### PROBLEM STATEMENT
The lines to return are those below that contain the word "DoxyCompactItemize".

───── EXERCISE INPUT

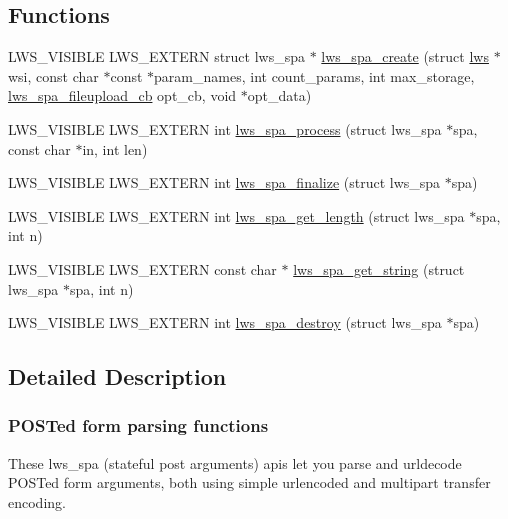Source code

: \subsection*{Functions}
\begin{DoxyCompactItemize}
\item 
L\+W\+S\+\_\+\+V\+I\+S\+I\+B\+LE L\+W\+S\+\_\+\+E\+X\+T\+E\+RN struct lws\+\_\+spa $\ast$ \hyperlink{group__form-parsing_gaacb1217231c8615cf65f36e70dff90ed}{lws\+\_\+spa\+\_\+create} (struct \hyperlink{structlws}{lws} $\ast$wsi, const char $\ast$const $\ast$param\+\_\+names, int count\+\_\+params, int max\+\_\+storage, \hyperlink{group__form-parsing_ga5a70527c0861c2ffa3d29333a6aa7f8e}{lws\+\_\+spa\+\_\+fileupload\+\_\+cb} opt\+\_\+cb, void $\ast$opt\+\_\+data)
\item 
L\+W\+S\+\_\+\+V\+I\+S\+I\+B\+LE L\+W\+S\+\_\+\+E\+X\+T\+E\+RN int \hyperlink{group__form-parsing_ga9ad9ebf5ea1a7108415ed7e04cb231d2}{lws\+\_\+spa\+\_\+process} (struct lws\+\_\+spa $\ast$spa, const char $\ast$in, int len)
\item 
L\+W\+S\+\_\+\+V\+I\+S\+I\+B\+LE L\+W\+S\+\_\+\+E\+X\+T\+E\+RN int \hyperlink{group__form-parsing_ga83835bf250ee3d4a60f36a182f2b8d24}{lws\+\_\+spa\+\_\+finalize} (struct lws\+\_\+spa $\ast$spa)
\item 
L\+W\+S\+\_\+\+V\+I\+S\+I\+B\+LE L\+W\+S\+\_\+\+E\+X\+T\+E\+RN int \hyperlink{group__form-parsing_ga3fbe378632f85ec9a14cc2c1687bf05f}{lws\+\_\+spa\+\_\+get\+\_\+length} (struct lws\+\_\+spa $\ast$spa, int n)
\item 
L\+W\+S\+\_\+\+V\+I\+S\+I\+B\+LE L\+W\+S\+\_\+\+E\+X\+T\+E\+RN const char $\ast$ \hyperlink{group__form-parsing_ga00907a35dcf7f97b16cf961cece6a6fa}{lws\+\_\+spa\+\_\+get\+\_\+string} (struct lws\+\_\+spa $\ast$spa, int n)
\item 
L\+W\+S\+\_\+\+V\+I\+S\+I\+B\+LE L\+W\+S\+\_\+\+E\+X\+T\+E\+RN int \hyperlink{group__form-parsing_gaaa482f07dad3f04b391cccf0a814e13b}{lws\+\_\+spa\+\_\+destroy} (struct lws\+\_\+spa $\ast$spa)
\end{DoxyCompactItemize}


\subsection{Detailed Description}
\subsubsection*{P\+O\+S\+Ted form parsing functions}

These lws\+\_\+spa (stateful post arguments) apis let you parse and urldecode P\+O\+S\+Ted form arguments, both using simple urlencoded and multipart transfer encoding.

──────────

### RESPONSE TO THIS EXERCISE
\begin{DoxyCompactItemize}
\end{DoxyCompactItemize}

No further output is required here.